Observe that the while loop of lines 5–7 of the \(\textsc {Insertion-Sort}\) procedure in Section 2.1 uses a linear search to scan (backward) through the sorted sub-array \(A[1 . . j - 1]\). Can we use a binary search (see Exercise 2.3-5) instead to improve the overall worst-case running time of insertion sort to \(\Theta(n \lg n)\)?

Let’s take a look at the loop in question:

$$\begin{aligned}5& \quad \textbf {while }i>0\text { and }A[i]>key \\6& \quad \qquad A[i+1]=A[i] \\7& \quad \qquad i=i-1 \\\end{aligned}$$

This loop serves two purposes:

  1. A linear search to scan (backward) through the sorted sub-array to find the proper position for \(key\).
  2. Shift the elements that are greater than \(key\) towards the end to insert \(key\) in the proper position.

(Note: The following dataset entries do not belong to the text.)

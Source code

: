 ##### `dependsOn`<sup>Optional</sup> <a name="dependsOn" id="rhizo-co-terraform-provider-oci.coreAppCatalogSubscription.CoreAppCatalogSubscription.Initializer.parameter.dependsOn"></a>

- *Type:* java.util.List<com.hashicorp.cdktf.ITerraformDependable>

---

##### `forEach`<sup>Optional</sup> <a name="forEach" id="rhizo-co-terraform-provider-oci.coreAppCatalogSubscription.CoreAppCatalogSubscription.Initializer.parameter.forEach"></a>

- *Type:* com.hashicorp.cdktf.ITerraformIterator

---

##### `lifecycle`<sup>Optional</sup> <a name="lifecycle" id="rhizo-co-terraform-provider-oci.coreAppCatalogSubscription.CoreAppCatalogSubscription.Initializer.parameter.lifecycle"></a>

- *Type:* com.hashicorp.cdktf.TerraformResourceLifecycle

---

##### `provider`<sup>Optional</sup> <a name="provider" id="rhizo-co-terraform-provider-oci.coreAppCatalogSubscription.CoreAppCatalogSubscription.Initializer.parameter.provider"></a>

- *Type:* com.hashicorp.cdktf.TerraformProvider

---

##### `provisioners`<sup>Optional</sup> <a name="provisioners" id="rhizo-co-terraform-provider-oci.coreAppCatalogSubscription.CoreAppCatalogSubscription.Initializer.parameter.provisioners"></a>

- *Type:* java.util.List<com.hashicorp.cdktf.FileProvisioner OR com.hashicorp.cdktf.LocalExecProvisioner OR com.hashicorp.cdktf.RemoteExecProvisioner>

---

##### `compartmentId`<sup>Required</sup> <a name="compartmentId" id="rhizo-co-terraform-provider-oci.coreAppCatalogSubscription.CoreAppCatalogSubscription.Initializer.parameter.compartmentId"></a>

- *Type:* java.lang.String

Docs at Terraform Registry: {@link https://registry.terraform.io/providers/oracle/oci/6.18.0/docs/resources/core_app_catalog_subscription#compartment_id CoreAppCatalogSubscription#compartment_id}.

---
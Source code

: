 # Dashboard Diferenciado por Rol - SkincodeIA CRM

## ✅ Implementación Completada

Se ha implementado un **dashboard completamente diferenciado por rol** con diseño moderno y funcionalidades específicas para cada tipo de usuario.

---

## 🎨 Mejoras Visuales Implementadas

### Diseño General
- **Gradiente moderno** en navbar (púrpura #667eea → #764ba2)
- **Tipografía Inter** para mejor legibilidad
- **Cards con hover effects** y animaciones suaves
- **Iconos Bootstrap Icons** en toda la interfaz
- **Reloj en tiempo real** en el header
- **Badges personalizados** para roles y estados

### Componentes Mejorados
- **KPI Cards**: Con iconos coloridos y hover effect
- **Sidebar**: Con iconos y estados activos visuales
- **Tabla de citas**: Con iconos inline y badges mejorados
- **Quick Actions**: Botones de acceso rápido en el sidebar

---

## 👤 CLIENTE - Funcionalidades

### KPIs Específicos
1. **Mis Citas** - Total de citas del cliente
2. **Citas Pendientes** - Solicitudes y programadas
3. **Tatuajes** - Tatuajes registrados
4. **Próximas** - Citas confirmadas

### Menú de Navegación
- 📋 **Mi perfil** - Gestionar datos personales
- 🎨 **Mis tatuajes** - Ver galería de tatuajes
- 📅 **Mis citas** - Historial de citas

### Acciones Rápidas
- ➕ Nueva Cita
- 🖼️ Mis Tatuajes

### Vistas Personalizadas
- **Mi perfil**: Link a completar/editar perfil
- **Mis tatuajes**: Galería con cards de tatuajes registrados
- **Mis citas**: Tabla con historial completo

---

Although we can reduce the number of comparisons by using binary search to accomplish purpose 1, we still need to shift all the elements greater than \(key\) towards the end of the array to make space for \(key\). And this shifting of elements runs at \(\Theta(n)\) time, even in average case (as we need to shift half of the elements). So, the overall worst-case running time of insertion sort will still be \(\Theta(n^2)\).